These statistics were deemed robust enough, considering the land area overlap between census tract and PUMA geography, to proceed with merging some 60,000 census tracts into coarser levels of geographies.  In effect, the PUMA boundaries were "rounded off" to census tract.  For the 1990 PUMS files, there are a total of 1,726 APUMAs and 1,760 BPUMAs (including unique "99" areas).

Merging the Geographies

The census tract boundaries were retrieved from the publicly accessible ACRP data archive. The equivalency files obtained through Geocorr were processed one additional step to resolve the assignment of split tracts.  The arbitrary rule followed was to assign split census tracts to the PUMA with the largest land area overlap. This ensured that a census tract was always uniquely assigned within PUMA type.  Atlas*GIS desktop software was used for manipulating the geographies and the equivalency files. Several problems were manually resolved using Atlas*GIS, visual verification, and the set of PUMA maps provided as Appendix G of the Public Use Micro Sample technical documentation.  These maps, although helpful, do not show any detail for PUMAs in urban areas -- in essence they are really "3-digit PUMA" maps.  The PUMA identification we adopted is composed of a 5-digit character code (with trailing and leading zeroes) prefixed with the 2-digit character FIPS code for each state. Generally when the last two digits are not "00"'s it represents a county that has been split into subareas.

"Holes" in PUMA boundary

Usually these are fairly large holes which are census tracts that are only water areas which did not get a PUMA code assigned. In all cases, the census tracts constituting these holes were queried and the islands deleted. Certain holes did not have census tract boundaries underneath.  This is a result of a failure in the chaining process used to create the ACRP. In such cases, the failure of the tracts (within county) were verified (see documentation on ACRP) and, in using the equivalency file and the hardcopy maps, the geography was corrected.

"Holes" on PUMA boundary

Holes are a fairly infrequent occurence and resolved using the approach mentioned above. Noteworthy in these cases is that tracts along water areas are often coded differently. For example, the Carolinas show both inclusion and exclusion of the barrier islands; and in the "mitten" of Michigan there are examples of tracts which contain small areas of land and large areas of water.  Overall though, the coast and shore lines are pretty well defined.

Number of vertices per PUMA

The objective was to make these boundary layers compatible with Atlas*GIS for DOS. For very large PUMAs the maximum vertexes per PUMA can be exceeded (about 4,000 points). In such cases, the tracts which compose the target PUMA were first thinned (points were removed if not significant within 0.1 miles; then unioned.  This means that the target PUMA boundary does not exactly match the surrounding PUMAs, if viewed at high resolution scales.
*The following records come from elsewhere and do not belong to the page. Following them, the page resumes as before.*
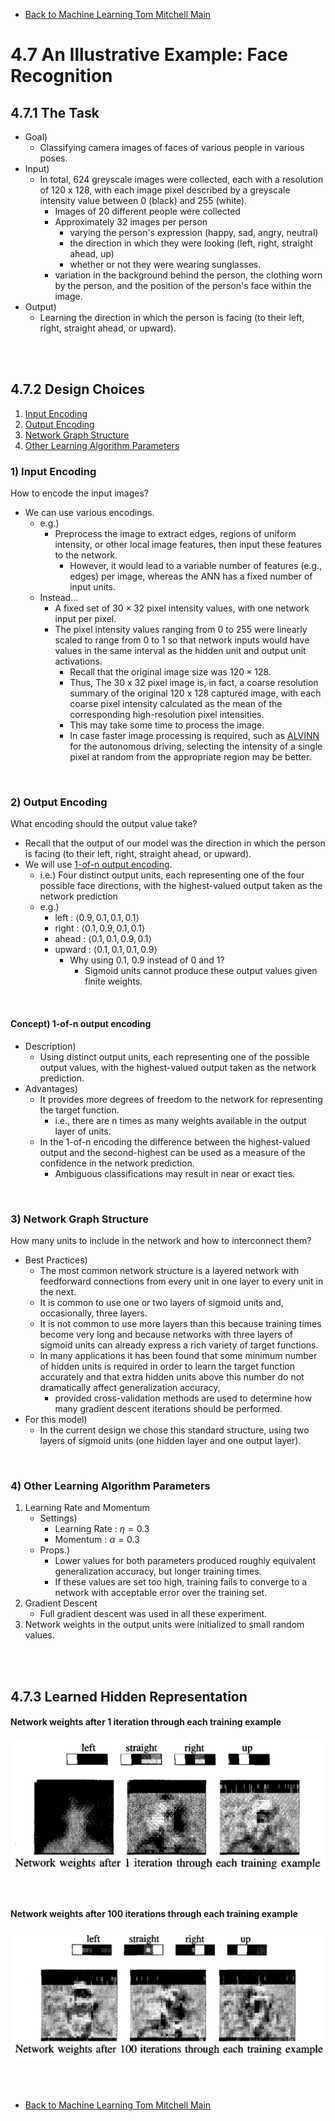 * [Back to Machine Learning Tom Mitchell Main](../../main.md)

# 4.7 An Illustrative Example: Face Recognition

## 4.7.1 The Task
- Goal)
  - Classifying camera images of faces of various people in various poses.
- Input)
  - In total, 624 greyscale images were collected, each with a resolution of 120 x 128, with each image pixel described by a greyscale intensity value between 0 (black) and 255 (white).
    - Images of 20 different people were collected
    - Approximately 32 images per person
      - varying the person's expression (happy, sad, angry, neutral)
      - the direction in which they were looking (left, right, straight ahead, up)
      - whether or not they were wearing sunglasses.
    - variation in the background behind the person, the clothing worn by the person, and the position of the person's face within the image.
- Output)
  - Learning the direction in which the person is facing (to their left, right, straight ahead, or upward).

<br><br>

## 4.7.2 Design Choices
1. [Input Encoding](#1-input-encoding)
2. [Output Encoding](#2-output-encoding)
3. [Network Graph Structure](#3-network-graph-structure)
4. [Other Learning Algorithm Parameters](#4-other-learning-algorithm-parameters)


### 1) Input Encoding
How to encode the input images?
- We can use various encodings.
  - e.g.)
    - Preprocess the image to extract edges, regions of uniform intensity, or other local image features, then input these features to the network.
      - However, it would lead to a variable number of features (e.g., edges) per image, whereas the ANN has a fixed number of input units.
  - Instead...
    - A fixed set of $30 \times 32$ pixel intensity values, with one network input per pixel.
    - The pixel intensity values ranging from 0 to 255 were linearly scaled to range from 0 to 1 so that network inputs would have values in the same interval as the hidden unit and output unit activations.
      - Recall that the original image size was $120 \times 128$.
      - Thus, The 30 x 32 pixel image is, in fact, a coarse resolution summary of the original 120 x 128 captured image, with each coarse pixel intensity calculated as the mean of the corresponding high-resolution pixel intensities.
      - This may take some time to process the image.
      - In case faster image processing is required, such as [ALVINN](../02/note.md#concept-alvinn) for the autonomous driving, selecting the intensity of a single pixel at random from the appropriate region may be better.

<br>

### 2) Output Encoding
What encoding should the output value take?
- Recall that the output of our model was the direction in which the person is facing (to their left, right, straight ahead, or upward).
- We will use [1-of-n output encoding](#concept-1-of-n-output-encoding).
  - i.e.) Four distinct output units, each representing one of the four possible face directions, with the highest-valued output taken as the network prediction
  - e.g.)
    - left : $\langle 0.9, 0.1, 0.1, 0.1 \rangle$
    - right : $\langle 0.1, 0.9, 0.1, 0.1 \rangle$
    - ahead : $\langle 0.1, 0.1, 0.9, 0.1 \rangle$
    - upward : $\langle 0.1, 0.1, 0.1, 0.9 \rangle$
      - Why using 0.1, 0.9 instead of 0 and 1?
        - Sigmoid units cannot produce these output values given finite weights.

<br>

#### Concept) 1-of-n output encoding
- Description)
  - Using distinct output units, each representing one of the possible output values, with the highest-valued output taken as the network prediction.
- Advantages)
  - It provides more degrees of freedom to the network for representing the target function.
    - i.e., there are n times as many weights available in the output layer of units. 
  - In the 1-of-n encoding the difference between the highest-valued output and the second-highest can be used as a measure of the confidence in the network prediction.
    - Ambiguous classifications may result in near or exact ties.

<br>

### 3) Network Graph Structure
How many units to include in the network and how to interconnect them?
- Best Practices)
  - The most common network structure is a layered network with feedforward connections from every unit in one layer to every unit in the next. 
  - It is common to use one or two layers of sigmoid units and, occasionally, three layers. 
  - It is not common to use more layers than this because training times become very long and because networks with three layers of sigmoid units can already express a rich variety of target functions.
  -  In many applications it has been found that some minimum number of hidden units is required in order to learn the target function accurately and that extra hidden units above this number do not dramatically affect generalization accuracy, 
     - provided cross-validation methods are used to determine how many gradient descent iterations should be performed.
- For this model)
  - In the current design we chose this standard structure, using two layers of sigmoid units (one hidden layer and one output layer). 

<br>

### 4) Other Learning Algorithm Parameters
1. Learning Rate and Momentum
   - Settings)
     - Learning Rate : $\eta = 0.3$
     - Momentum : $\alpha = 0.3$
   - Props.)
     - Lower values for both parameters produced roughly equivalent  generalization accuracy, but longer training times.
     - If these values are set too high, training fails to converge to a  network with acceptable error over the training set.
2. Gradient Descent
   - Full gradient descent was used in all these experiment.
3. Network weights in the output units were initialized to small random values.

<br><br>

## 4.7.3 Learned Hidden Representation
#### Network weights after 1 iteration through each training example
![](images/001.png)

<br>

#### Network weights after 100 iterations through each training example 
![](images/002.png)

<br>





<br>

* [Back to Machine Learning Tom Mitchell Main](../../main.md)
Rather than lose information, it was decided to create these polygons this way.  For users who want to bypass these restrictions, the boundaries of the surrounding polygons define the exact outline of the target PUMA. As an example, view the large PUMA in the city of Denver, Colorado.

Discontinuous areas

PUMA's are not compact contiguous areas.  They are frequently "gerry-mandered" to make them fall within the Bureau's guidelines for size and homogeneity of population.  As a result, it is not uncommon to find PUMA's that are made of of multiple parts ("islands") and/or to contain embedded PUMA's ("lakes").  Such oddities could also be caused by errors in the geographic equivalency file.  We are confident that we have researched those equivalencies and eliminated such errors, but we are very interested in feedback from any users who think they have spotted an "island" or a"lake" that was not part of the definition of a PUMA.

Missing PUMAs

The extracted number of BPUMAs from the PUMS data matches the total number of unique BPUMAs in the geographic file. The data file BPUMAs prefixed with "99" must however be carefully mapped to all states matching only the 5-digit BPUMA. For a list of these see the list at the end of this file. For each BPUMA, not only are all states contributing to such BPUMAs listed but also the counties involved.  For the APUMAs, one appears to be missing in the geographic files. This APUMA (3300601 in NH) did not appear on our pumgef equivalency file.  Consult the detailed listing at the end of this file.

Note: The missing apuma was fixed and added to all boundary files posted on 1.17.97.  The 00602 tracts carried the 00601 codes.

Supporting Information

Readme files are present to guide you along. All the information in all the directories for the PUMAs (agf/ shp/ and bna/) are identical, just presented differently. The "master file", containing all apumas, bpumas and state outlines is the "agf/agfpumas.zip" file.  A brief outline (using URLs):

PUMS Data Dictionaries and PUMS-(P)MSA Equivalency files (Source: Bureau of the Census).

Information Access

The geographic correspondence engine, known as "Geocorr", is publicly available at:

     http://mcdc2.missouri.edu/applications/uexplore.shtml#geography

Supporting URLs:

       Bureau of the Census

       http://www.census.gov

       Office of Socioeconomic Data and Analysis (OSEDA)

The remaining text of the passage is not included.